A Groundbreaking Discovery

While a majority of head and neck cancer is treatable, the effects of the disease and subsequent treatment can lead to loss of function and disfigurement. As such a prominent feature, deformities to the nose are difficult to conceal which can lead to much emotional distress.

Currently, to rebuild a nose, surgeons must perform an invasive surgery—that can take up to 12 hours– where cartilage is taken from another site on a patient’s body and reconstructed in real time.

“We are taking parts from other areas in the body that are only meant to be used in those original parts,” says Dr. Khalid Ansari, associate professor of surgery at the University of Alberta. “We can do it but it comes with a cost. But what we have come up with is to make cartilage that is biologically identical to the patient’s so we will be able to eliminate other morbidities and poor outcomes they currently face.”

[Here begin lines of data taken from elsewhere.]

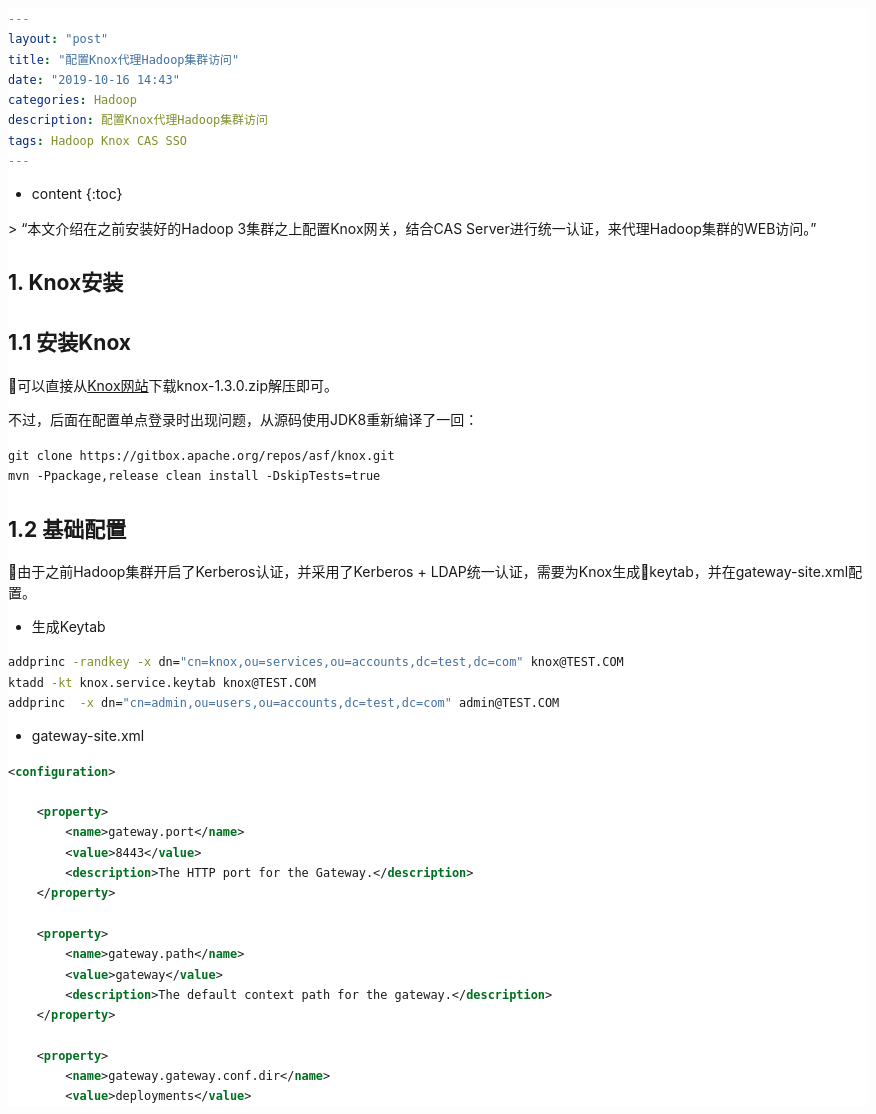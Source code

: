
```yaml
---
layout: "post"
title: "配置Knox代理Hadoop集群访问"
date: "2019-10-16 14:43"
categories: Hadoop
description: 配置Knox代理Hadoop集群访问
tags: Hadoop Knox CAS SSO
---
```


* content
{:toc}

<div class="postImg" style="background-image:url(http://carforeasy.cn/配置Knox代理Hadoop集群访问-965bb968.png)" ></div>
> “本文介绍在之前安装好的Hadoop 3集群之上配置Knox网关，结合CAS Server进行统一认证，来代理Hadoop集群的WEB访问。”






## 1. Knox安装

## 1.1 安装Knox

可以直接从[Knox网站](https://cwiki.apache.org/confluence/display/KNOX/Apache+Knox+Releases)下载knox-1.3.0.zip解压即可。

不过，后面在配置单点登录时出现问题，从源码使用JDK8重新编译了一回：

```
git clone https://gitbox.apache.org/repos/asf/knox.git
mvn -Ppackage,release clean install -DskipTests=true
```

## 1.2 基础配置

由于之前Hadoop集群开启了Kerberos认证，并采用了Kerberos + LDAP统一认证，需要为Knox生成keytab，并在gateway-site.xml配置。


+ 生成Keytab

```sh
addprinc -randkey -x dn="cn=knox,ou=services,ou=accounts,dc=test,dc=com" knox@TEST.COM
ktadd -kt knox.service.keytab knox@TEST.COM
addprinc  -x dn="cn=admin,ou=users,ou=accounts,dc=test,dc=com" admin@TEST.COM
```

+ gateway-site.xml

```xml
<configuration>

    <property>
        <name>gateway.port</name>
        <value>8443</value>
        <description>The HTTP port for the Gateway.</description>
    </property>

    <property>
        <name>gateway.path</name>
        <value>gateway</value>
        <description>The default context path for the gateway.</description>
    </property>

    <property>
        <name>gateway.gateway.conf.dir</name>
        <value>deployments</value>
```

Thanks to funding from the Alberta Cancer Foundation Mickleborough Interfacial Bioscience Research program, the Alberta-based team is able to engineer high-quality “custom-made” cartilage that will be created specifically for each patient. They have proven it in the lab but the next step will be to translate that knowledge to patients.

“The day we can give a surgeon a piece of cartilage to restore the nose will be a really exciting day,” says Dr. Martin Osswald, a maxiofacial prosthodontist with the Institute of Reconstructive Sciences in Medicine and associate professor in the Faculty of Medicine and Dentistry at the University of Alberta. “This is all about the patient–patients have entrusted us to get them back to their lives and this is one way we can help with that.”

The team—including mechanical engineers, plastic surgeons, industrial designers—ensures everything they do is centred around the patient.

“We knew this was possible—we just needed the right combination of talent, setting and funds,” says Dr. Adetola Adesida, an associate professor in the University of Alberta’s Department of Surgery. “We established this team around the patient, from research to surgery to reconstruction and that allows us to give them the highest quality tissue.”